Below are entries; print them exactly from the first line through the one containing "As the Wald statistic is".

START Entries supplied

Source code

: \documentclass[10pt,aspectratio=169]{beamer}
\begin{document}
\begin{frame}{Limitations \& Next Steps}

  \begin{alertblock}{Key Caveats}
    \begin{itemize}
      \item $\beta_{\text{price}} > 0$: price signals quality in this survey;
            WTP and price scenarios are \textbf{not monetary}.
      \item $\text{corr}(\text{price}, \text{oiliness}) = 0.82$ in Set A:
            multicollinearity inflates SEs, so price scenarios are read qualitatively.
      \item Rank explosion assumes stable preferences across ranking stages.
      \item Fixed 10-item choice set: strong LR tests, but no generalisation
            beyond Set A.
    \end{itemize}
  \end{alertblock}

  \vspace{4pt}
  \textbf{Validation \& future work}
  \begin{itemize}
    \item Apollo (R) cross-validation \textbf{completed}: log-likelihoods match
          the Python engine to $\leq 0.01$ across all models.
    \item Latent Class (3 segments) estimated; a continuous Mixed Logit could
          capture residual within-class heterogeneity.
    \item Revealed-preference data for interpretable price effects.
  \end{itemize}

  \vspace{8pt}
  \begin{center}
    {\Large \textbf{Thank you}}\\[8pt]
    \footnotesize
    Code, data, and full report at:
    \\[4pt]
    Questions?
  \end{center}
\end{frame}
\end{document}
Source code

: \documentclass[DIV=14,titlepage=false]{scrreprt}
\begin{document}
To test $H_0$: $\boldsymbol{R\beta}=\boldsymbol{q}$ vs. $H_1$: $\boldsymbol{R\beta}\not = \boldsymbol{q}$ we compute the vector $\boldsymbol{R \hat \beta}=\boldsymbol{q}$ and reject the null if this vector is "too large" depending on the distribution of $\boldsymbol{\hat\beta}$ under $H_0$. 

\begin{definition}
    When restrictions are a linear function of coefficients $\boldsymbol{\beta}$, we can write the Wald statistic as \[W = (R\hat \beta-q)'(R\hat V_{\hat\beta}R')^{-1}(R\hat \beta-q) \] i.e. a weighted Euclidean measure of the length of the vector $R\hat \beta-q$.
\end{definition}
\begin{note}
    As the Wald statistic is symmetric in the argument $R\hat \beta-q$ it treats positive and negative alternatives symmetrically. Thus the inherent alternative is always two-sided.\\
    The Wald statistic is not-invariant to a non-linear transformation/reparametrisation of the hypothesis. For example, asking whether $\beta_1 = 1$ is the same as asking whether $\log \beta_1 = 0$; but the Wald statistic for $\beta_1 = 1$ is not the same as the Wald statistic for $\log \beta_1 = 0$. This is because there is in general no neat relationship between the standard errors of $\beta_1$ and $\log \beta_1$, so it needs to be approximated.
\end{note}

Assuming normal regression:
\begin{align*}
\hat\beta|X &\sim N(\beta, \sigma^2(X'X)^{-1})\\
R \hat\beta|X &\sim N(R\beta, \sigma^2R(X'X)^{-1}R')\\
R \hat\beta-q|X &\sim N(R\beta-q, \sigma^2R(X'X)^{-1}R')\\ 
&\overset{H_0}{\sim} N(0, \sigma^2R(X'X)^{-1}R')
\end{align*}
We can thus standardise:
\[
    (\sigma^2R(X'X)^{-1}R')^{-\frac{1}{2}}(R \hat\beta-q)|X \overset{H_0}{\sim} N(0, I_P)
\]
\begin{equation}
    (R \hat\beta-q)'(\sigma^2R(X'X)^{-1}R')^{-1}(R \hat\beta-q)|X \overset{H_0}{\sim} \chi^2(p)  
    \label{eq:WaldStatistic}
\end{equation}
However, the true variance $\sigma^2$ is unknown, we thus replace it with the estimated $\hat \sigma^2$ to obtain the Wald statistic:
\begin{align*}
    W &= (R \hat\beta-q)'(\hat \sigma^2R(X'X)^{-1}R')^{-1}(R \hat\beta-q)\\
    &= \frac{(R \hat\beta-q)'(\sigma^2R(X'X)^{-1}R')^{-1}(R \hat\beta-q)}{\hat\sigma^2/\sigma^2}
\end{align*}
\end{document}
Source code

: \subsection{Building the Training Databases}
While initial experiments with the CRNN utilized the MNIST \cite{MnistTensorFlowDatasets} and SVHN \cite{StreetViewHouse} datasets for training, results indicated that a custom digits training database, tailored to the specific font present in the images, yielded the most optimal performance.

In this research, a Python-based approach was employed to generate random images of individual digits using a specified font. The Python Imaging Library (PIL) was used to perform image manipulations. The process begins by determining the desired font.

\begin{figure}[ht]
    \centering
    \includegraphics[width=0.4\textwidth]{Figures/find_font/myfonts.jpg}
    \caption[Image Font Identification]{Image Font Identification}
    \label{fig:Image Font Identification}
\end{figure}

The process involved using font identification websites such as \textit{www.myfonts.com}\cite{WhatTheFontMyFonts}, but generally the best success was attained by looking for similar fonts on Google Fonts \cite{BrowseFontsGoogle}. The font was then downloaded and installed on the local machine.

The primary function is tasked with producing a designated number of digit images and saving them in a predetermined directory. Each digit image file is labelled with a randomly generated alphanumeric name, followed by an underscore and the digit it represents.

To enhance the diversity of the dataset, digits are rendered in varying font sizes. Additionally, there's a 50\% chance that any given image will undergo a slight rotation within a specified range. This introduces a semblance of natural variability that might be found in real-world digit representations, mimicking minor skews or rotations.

END Entries supplied

## Exercise response
Source code

: \documentclass[10pt,aspectratio=169]{beamer}
\begin{document}
\begin{frame}{Limitations \& Next Steps}

  \begin{alertblock}{Key Caveats}
    \begin{itemize}
      \item $\beta_{\text{price}} > 0$: price signals quality in this survey;
            WTP and price scenarios are \textbf{not monetary}.
      \item $\text{corr}(\text{price}, \text{oiliness}) = 0.82$ in Set A:
            multicollinearity inflates SEs, so price scenarios are read qualitatively.
      \item Rank explosion assumes stable preferences across ranking stages.
      \item Fixed 10-item choice set: strong LR tests, but no generalisation
            beyond Set A.
    \end{itemize}
  \end{alertblock}

  \vspace{4pt}
  \textbf{Validation \& future work}
  \begin{itemize}
    \item Apollo (R) cross-validation \textbf{completed}: log-likelihoods match
          the Python engine to $\leq 0.01$ across all models.
    \item Latent Class (3 segments) estimated; a continuous Mixed Logit could
          capture residual within-class heterogeneity.
    \item Revealed-preference data for interpretable price effects.
  \end{itemize}

  \vspace{8pt}
  \begin{center}
    {\Large \textbf{Thank you}}\\[8pt]
    \footnotesize
    Code, data, and full report at:
    \\[4pt]
    Questions?
  \end{center}
\end{frame}
\end{document}
Source code

: \documentclass[DIV=14,titlepage=false]{scrreprt}
\begin{document}
To test $H_0$: $\boldsymbol{R\beta}=\boldsymbol{q}$ vs. $H_1$: $\boldsymbol{R\beta}\not = \boldsymbol{q}$ we compute the vector $\boldsymbol{R \hat \beta}=\boldsymbol{q}$ and reject the null if this vector is "too large" depending on the distribution of $\boldsymbol{\hat\beta}$ under $H_0$. 

\begin{definition}
    When restrictions are a linear function of coefficients $\boldsymbol{\beta}$, we can write the Wald statistic as \[W = (R\hat \beta-q)'(R\hat V_{\hat\beta}R')^{-1}(R\hat \beta-q) \] i.e. a weighted Euclidean measure of the length of the vector $R\hat \beta-q$.
\end{definition}
\begin{note}
    As the Wald statistic is symmetric in the argument $R\hat \beta-q$ it treats positive and negative alternatives symmetrically. Thus the inherent alternative is always two-sided.\\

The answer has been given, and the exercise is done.